On Mon, 3 Feb 2014, Christoph Hellwig wrote:
On Fri, Jan 31, 2014 at 03:20:17AM -0500, Mikulas Patocka wrote:
quoted
So if you think you can support 16TiB devices and leave pgoff_t 32-bit,
send a patch that does it.
Until you make it, you should apply the patch that I sent, that prevents
kernel lockups or data corruption when the user uses 16TiB device on
32-bit kernel.
Exactly. I had actually looked into support for > 16TiB devices for
a NAS use case a while ago, but when explaining the effort involves
the idea was dropped quickly. The Linux block device is too deeply
tied to the pagecache to make it easily feasible.

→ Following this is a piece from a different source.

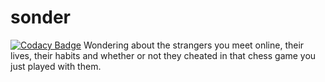 # sonder
[![Codacy Badge](https://api.codacy.com/project/badge/Grade/45bc47ee77ea497b8b8f1ded7a68c2db)](https://app.codacy.com/app/lakinwecker/sonder?utm_source=github.com&utm_medium=referral&utm_content=lakinwecker/sonder&utm_campaign=Badge_Grade_Dashboard)
Wondering about the strangers you meet online, their lives, their habits and whether or not they cheated in that chess game you just played with them.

The memory management routines use pgoff_t, so we could define pgoff_t to
be 64-bit type. But there is lib/radix_tree.c that uses unsigned long as
an index into the radix tree - and pgoff_t is cast to unsigned long when
calling the radix_tree routines - so we'd need to change lib/radix_tree to
use pgoff_t.
Then, there may be other places where pgoff_t is cast to unsigned long and
they are not trivial to find (one could enable some extra compiler
warnings about truncating values when casting them, but I suppose, this
would trigger a lot of false positives). This needs some deep review by
people who designed the memory management code.